I love the Olympics and look forward to them especially the summer Olympics. You can always count on the Olympics to bring out every feeling in the book. Sports also teach wonderful life lessons about endurance, perseverance, goodwill, respect, tragedy.
Tragedy: Sad to say, we’ve seen tragedy. A suicidal man stabbed and killed the father-in-law of U.S. volleyball coach whose wife was a former U.S. women’s Olympic volleyball player. Good news is the mother-in-law’s condition has been upgraded from critical to stable. The U.S. men’s volleyball team had a moment of silence before the match against Venezuela in which they won in five sets.
I had to deal with tragedy last year when my father had a stroke in April 2007 and passed away in December 2007. Freelancers can’t prepare for every situation, but they can adapt and accept. I let my clients know of my limited availability and they respected it.
Endurance: In the 400m relay, the U.S. swim team overcame a half-body deficit in the final leg against France’s strongest swimmer to win the race at impossible odds — or so people thought. The French swim team needs to work on sportsmanship. Apparently, they spat into the U.S. lane and trashed talked. The U.S. team stayed cool and let their swimming do the talking.
Freelancers may not deal with something that big, but they overcome illness and other unexpected events to make their deadlines and accomplish almost impossible tasks. For me, I lost two major clients during the dot com crash. At that point, it was either quit freelancing (it was a side career at the time) or forge ahead.
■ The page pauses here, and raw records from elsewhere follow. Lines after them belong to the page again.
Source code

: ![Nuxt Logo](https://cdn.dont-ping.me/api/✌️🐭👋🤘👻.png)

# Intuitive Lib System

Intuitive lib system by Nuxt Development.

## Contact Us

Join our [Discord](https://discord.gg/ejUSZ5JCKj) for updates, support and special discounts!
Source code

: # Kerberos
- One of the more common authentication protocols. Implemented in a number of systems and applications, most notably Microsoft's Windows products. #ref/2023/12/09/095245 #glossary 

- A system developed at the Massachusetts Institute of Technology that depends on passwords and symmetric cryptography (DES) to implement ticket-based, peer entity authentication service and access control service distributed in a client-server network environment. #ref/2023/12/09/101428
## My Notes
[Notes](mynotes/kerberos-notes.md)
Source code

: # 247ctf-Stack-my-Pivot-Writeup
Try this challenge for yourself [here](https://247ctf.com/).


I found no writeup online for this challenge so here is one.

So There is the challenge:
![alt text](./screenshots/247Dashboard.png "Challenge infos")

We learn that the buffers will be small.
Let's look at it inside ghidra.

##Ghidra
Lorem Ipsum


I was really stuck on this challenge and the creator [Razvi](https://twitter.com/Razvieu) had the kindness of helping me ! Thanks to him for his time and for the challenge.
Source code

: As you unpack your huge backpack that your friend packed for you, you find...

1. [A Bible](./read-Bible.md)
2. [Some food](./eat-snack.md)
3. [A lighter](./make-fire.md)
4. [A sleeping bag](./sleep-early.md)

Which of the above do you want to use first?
Perseverance: U.S. women’s gymnastics team started off unlucky. Samantha Peszek sprained her ankle in warm-ups leaving the team with four gymnasts for floor, vault, and balance beam. They couldn’t make mistakes. But they did. Two gymnasts fell on the uneven bars. Despite the disappointing start, the team still made the finals and players made it to individual event finals.
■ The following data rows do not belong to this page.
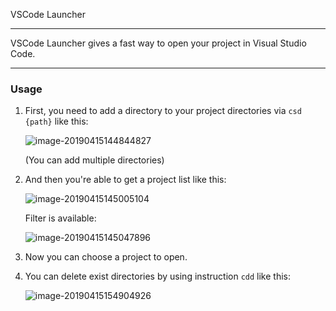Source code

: VSCode Launcher

---

VSCode Launcher gives a fast way to open your project in Visual Studio Code.

---

### Usage

1. First, you need to add a directory to your project directories via `csd {path}` like this:

   ![image-20190415144844827](https://ws3.sinaimg.cn/large/006tNc79ly1g23bj24npoj30vg06iaay.jpg)

   (You can add multiple directories)

2. And then you're able to get a project list like this:

   ![image-20190415145005104](https://ws3.sinaimg.cn/large/006tNc79ly1g23bkd5gbzj30vu0rgn63.jpg)

   Filter is available:

   ![image-20190415145047896](https://ws4.sinaimg.cn/large/006tNc79ly1g23bl4x833j30vo06y0u3.jpg)

3. Now you can choose a project to open.

4. You can delete exist directories by using instruction `cdd` like this:

   ![image-20190415154904926](https://ws3.sinaimg.cn/large/006tNc79ly1g23d9qxk63j30w00c2wgj.jpg)

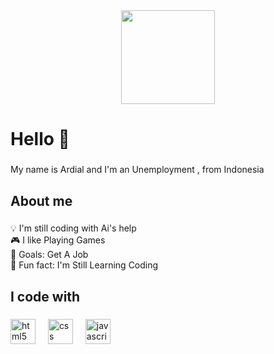<div align="center">
  <img height="150" src="https://media.giphy.com/media/v1.Y2lkPTc5MGI3NjExbnMyeTFrZGdjaTNqcHEzZTIwZGdldXczbG5tazc0NWw3c2pqYW5naiZlcD12MV9naWZzX3NlYXJjaCZjdD1n/o0vwzuFwCGAFO/giphy.gif"  />
</div>

<h1 align="left">Hello 👋</h1>

###

<p align="left">My name is Ardial and I'm an Unemployment , from Indonesia</p>

###

<h2 align="left">About me</h2>

###

<p align="left">💡 I'm still coding with Ai's help<br>🎮 I like Playing Games<br>🎯 Goals: Get A Job <br>🎲 Fun fact: I'm Still Learning Coding</p>

###

<h2 align="left">I code with</h2>

###

<div align="left">
<img src="https://cdn.jsdelivr.net/gh/devicons/devicon/icons/html5/html5-original.svg" height="40" alt="html5 logo"  />
  <img width="12" />
  <img src="https://cdn.jsdelivr.net/gh/devicons/devicon/icons/css3/css3-original.svg" height="40" alt="css logo"  />
    <img width="12" />


  <img src="https://cdn.jsdelivr.net/gh/devicons/devicon/icons/javascript/javascript-original.svg" height="40" alt="javascript logo"  />
  <img width="12" />

  
</div>



###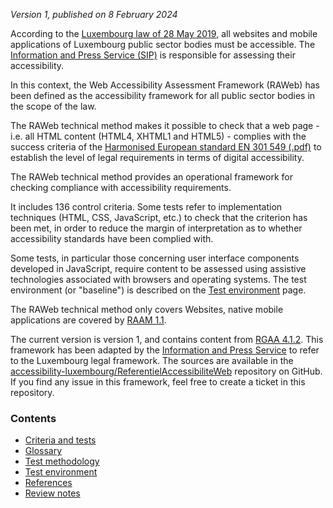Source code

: *Version 1, published on 8 February 2024*

According to the [Luxembourg law of 28 May 2019](http://legilux.public.lu/eli/etat/leg/loi/2019/05/28/a373/jo), all websites and mobile applications of Luxembourg public sector bodies must be accessible. 
The [Information and Press Service (SIP)](https://sip.gouvernement.lu/en.html) is responsible for assessing their accessibility.

In this context, the Web Accessibility Assessment Framework (RAWeb) has been defined as the accessibility framework for all public sector bodies in the scope of the law.

The RAWeb technical method makes it possible to check that a web page - i.e. all HTML content (HTML4, XHTML1 and HTML5) - complies with the success criteria of the [Harmonised European standard EN 301 549 (.pdf)](https://www.etsi.org/deliver/etsi_en/301500_301599/301549/03.02.01_60/en_301549v030201p.pdf) to establish the level of legal requirements in terms of digital accessibility.

The RAWeb technical method provides an operational framework for checking compliance with accessibility requirements.

It includes 136 control criteria. Some tests refer to implementation techniques (HTML, CSS, JavaScript, etc.) to check that the criterion has been met, in order to reduce the margin of interpretation as to whether accessibility standards have been complied with.

Some tests, in particular those concerning user interface components developed in JavaScript, require content to be assessed using assistive technologies associated with browsers and operating systems. The test environment (or "baseline") is described on the [Test environment](environnement.html) page. 

The RAWeb technical method only covers Websites, native mobile applications are covered by [RAAM 1.1](../raam1.1/index.html).

The current version is version 1, and contains content from [RGAA 4.1.2](https://accessibilite.numerique.gouv.fr/). This framework has been adapted by the [Information and Press Service](https://sip.gouvernement.lu/en.html) to refer to the Luxembourg legal framework. The sources are available in the [accessibility-luxembourg/ReferentielAccessibiliteWeb](https://github.com/accessibility-luxembourg/ReferentielAccessibiliteWeb) repository on GitHub.
If you find any issue in this framework, feel free to create a ticket in this repository.

### Contents

  * [Criteria and tests](criteres.html)
  * [Glossary](glossaire.html)
  * [Test methodology](methodo-test.html)
  * [Test environment](environnement.html)
  * [References](references.html)
  * [Review notes](notes-revision.html)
Lone freelancers must persevere often. They’re responsible for their own marketing, accounting, and other non-writing or non-freelancing tasks. If something comes up in their lives to interfere with their work, they push on to keep clients happy while taking care of personal business. My son’s medical program takes up much of my time forcing me to adjust my writing schedule. While stressful to deal with working and blogging less, I know this too shall pass and I’ll return to my groove.
What Olympic-like experiences have you encountered? Anything along the lines of respect, goodwill, or other adjectives?